Polar decomposition (Theorem 7.3.2): For any matrix $M \in M_{m,n}$, $m \ge n$, let positive semidefmite matrix $P = (M^* M)^{1/2}$, there exists a $U \in M_{m,n}$ with orthonormal columns, such that $M = U P$. If M has full rank, then U is unique. If M is real, then P and U can be real.

(Theorem 7.3.4) Let M be a square matrix with polar decomposition M = U P. M is normal iff P U = U P.

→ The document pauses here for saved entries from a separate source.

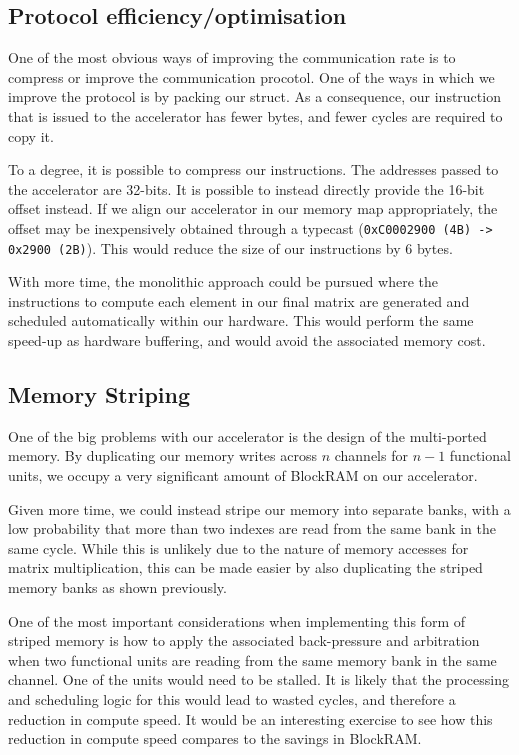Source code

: \documentclass[a4paper,8pt]{report}
\begin{document}
\subsection{Protocol efficiency/optimisation}
One of the most obvious ways of improving the communication rate is to compress
or improve the communication procotol. One of the ways in which we improve the
protocol is by packing our struct. As a consequence, our instruction that is
issued to the accelerator has fewer bytes, and fewer cycles are required to copy it.

To a degree, it is possible to compress our instructions. The addresses passed
to the accelerator are 32-bits. It is possible to instead directly provide the
16-bit offset instead. If we align our accelerator in our memory map
appropriately, the offset may be inexpensively obtained through a typecast
(\texttt{0xC0002900 (4B) -> 0x2900 (2B)}). This would reduce the size of our
instructions by 6 bytes.

With more time, the monolithic approach could be pursued where the
instructions to compute each element in our final matrix are generated and
scheduled automatically within our hardware. This would perform the same
speed-up as hardware buffering, and would avoid the associated memory cost.

\subsection{Memory Striping}
One of the big problems with our accelerator is the design of the multi-ported
memory. By duplicating our memory writes across $n$ channels for $n-1$
functional units, we occupy a very significant amount of BlockRAM on our
accelerator.

Given more time, we could instead stripe our memory into separate banks, with a
low probability that more than two indexes are read from the same bank in the
same cycle. While this is unlikely due to the nature of memory accesses for matrix
multiplication, this can be made easier by also duplicating the striped memory
banks as shown previously.

One of the most important considerations when implementing this form of striped
memory is how to apply the associated back-pressure and arbitration when two functional units
are reading from the same memory bank in the same channel. One of the units
would need to be stalled. It is likely that the processing and scheduling logic
for this would lead to wasted cycles, and therefore a reduction in compute
speed. It would be an interesting exercise to see how this reduction in compute
speed compares to the savings in BlockRAM.
\end{document}
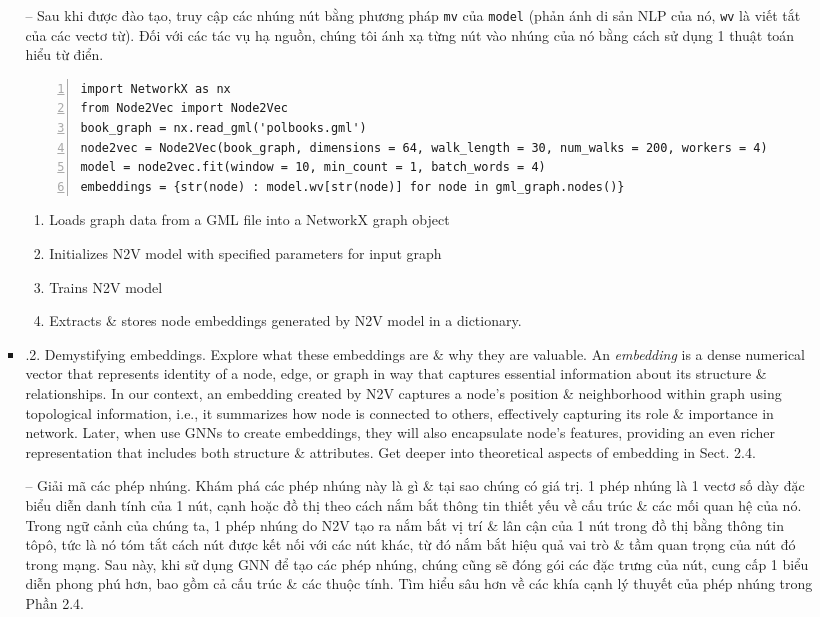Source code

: \documentclass{article}
\begin{document}
\begin{itemize}
\begin{itemize}
\begin{itemize}
           -- Sau khi được đào tạo, truy cập các nhúng nút bằng phương pháp {\tt mv} của {\tt model} (phản ánh di sản NLP của nó, {\tt wv} là viết tắt của các vectơ từ). Đối với các tác vụ hạ nguồn, chúng tôi ánh xạ từng nút vào nhúng của nó bằng cách sử dụng 1 thuật toán hiểu từ điển.
           \begin{Verbatim}[numbers=left,xleftmargin=5mm]
import NetworkX as nx
from Node2Vec import Node2Vec
book_graph = nx.read_gml('polbooks.gml')
node2vec = Node2Vec(book_graph, dimensions = 64, walk_length = 30, num_walks = 200, workers = 4)
model = node2vec.fit(window = 10, min_count = 1, batch_words = 4)
embeddings = {str(node) : model.wv[str(node)] for node in gml_graph.nodes()}
           \end{Verbatim}
           \begin{enumerate}
               \item Loads graph data from a GML file into a NetworkX graph object
               \item Initializes N2V model with specified parameters for input graph
               \item Trains N2V model
               \item Extracts \& stores node embeddings generated by N2V model in a dictionary.
           \end{enumerate}
           \item {.2. Demystifying embeddings.} Explore what these embeddings are \& why they are valuable. An {\it embedding} is a dense numerical vector that represents identity of a node, edge, or graph in way that captures essential information about its structure \& relationships. In our context, an embedding created by N2V captures a node's position \& neighborhood within graph using topological information, i.e., it summarizes how node is connected to others, effectively capturing its role \& importance in network. Later, when use GNNs to create embeddings, they will also encapsulate node's features, providing an even richer representation that includes both structure \& attributes. Get deeper into theoretical aspects of embedding in Sect. 2.4.

           -- {\sf Giải mã các phép nhúng.} Khám phá các phép nhúng này là gì \& tại sao chúng có giá trị. 1 phép nhúng {\it} là 1 vectơ số dày đặc biểu diễn danh tính của 1 nút, cạnh hoặc đồ thị theo cách nắm bắt thông tin thiết yếu về cấu trúc \& các mối quan hệ của nó. Trong ngữ cảnh của chúng ta, 1 phép nhúng do N2V tạo ra nắm bắt vị trí \& lân cận của 1 nút trong đồ thị bằng thông tin tôpô, tức là nó tóm tắt cách nút được kết nối với các nút khác, từ đó nắm bắt hiệu quả vai trò \& tầm quan trọng của nút đó trong mạng. Sau này, khi sử dụng GNN để tạo các phép nhúng, chúng cũng sẽ đóng gói các đặc trưng của nút, cung cấp 1 biểu diễn phong phú hơn, bao gồm cả cấu trúc \& các thuộc tính. Tìm hiểu sâu hơn về các khía cạnh lý thuyết của phép nhúng trong Phần 2.4.


\end{itemize}
\end{itemize}
\end{itemize}
\end{document}
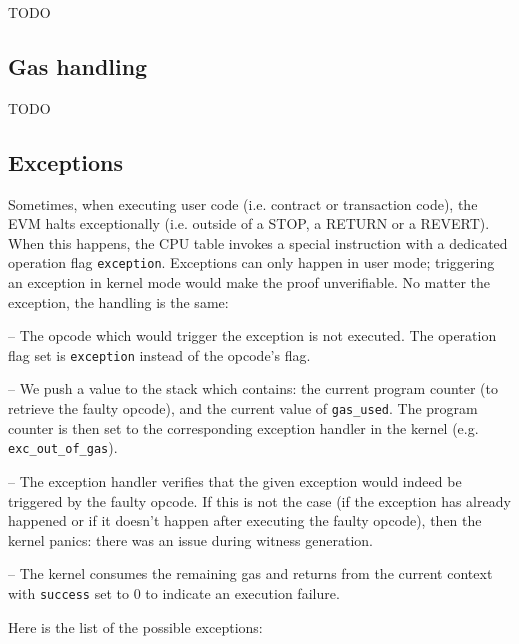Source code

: TODO

\subsection{Gas handling}

TODO

\subsection{Exceptions}

Sometimes, when executing user code (i.e. contract or transaction code), the EVM halts exceptionally (i.e. outside of a STOP, a RETURN or a REVERT).
When this happens, the CPU table invokes a special instruction with a dedicated operation flag \texttt{exception}.
Exceptions can only happen in user mode; triggering an exception in kernel mode would make the proof unverifiable.
No matter the exception, the handling is the same:

-- The opcode which would trigger the exception is not executed. The operation flag set is \texttt{exception} instead of the opcode's flag.

-- We push a value to the stack which contains: the current program counter (to retrieve the faulty opcode), and the current value of \texttt{gas\_used}.
The program counter is then set to the corresponding exception handler in the kernel (e.g. \texttt{exc\_out\_of\_gas}).

-- The exception handler verifies that the given exception would indeed be triggered by the faulty opcode. If this is not the case (if the exception has already happened or if it doesn't happen after executing
the faulty opcode), then the kernel panics: there was an issue during witness generation.

-- The kernel consumes the remaining gas and returns from the current context with \texttt{success} set to 0 to indicate an execution failure.

Here is the list of the possible exceptions:

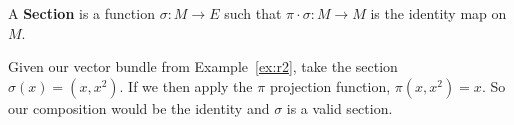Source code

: \begin{definition}[Section]
A \textbf{Section} is a function $\sigma : M \rightarrow E$ such that $\pi \cdot \sigma : M \rightarrow M$ is the identity map on $M$.
\end{definition}

\begin{example} Given our vector bundle from Example~\ref{ex:r2},  take the section $\sigma(x) = (x,x^2)$.  If we then apply the $\pi$ projection function, $\pi (x,x^2) = x$.  So our composition would be the identity and $\sigma$ is a valid section.
\end{example}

Singular Value Decomposition

Theorem (7.3.5; Singular Value Decomposition): Every matrix can be written as a pairing of orthonormal vectors in its domain and codomain, with nonnegative weights; the vectors can be real if the matrix is real:

  1. $\forall M \in M_{m,n}(\mathbb{C})$, $\exists V \in U(m)$, $W \in U(n)$, $\Sigma = \text{diag}\{(\sigma_i)_{i=1}^q\}_{m,n}$: $M = V \Sigma W^∗$.
  2. $\forall M \in M_{m,n}(\mathbb{R})$, $\exists V \in O(m)$, $W \in O(n)$, and the rest follows.

Left singular vectors $(v_i)_{i=1}^m$ are the columns of $V$. Right singular vectors $(w_i)_{i=1}^n$ are the columns of $W$. Singular values $(\sigma_i)_{i=1}^q$ are the nonnegative values on the diagonal of $\Sigma$. The singular values of $M$ are eigenvalues of polar matrix $P$.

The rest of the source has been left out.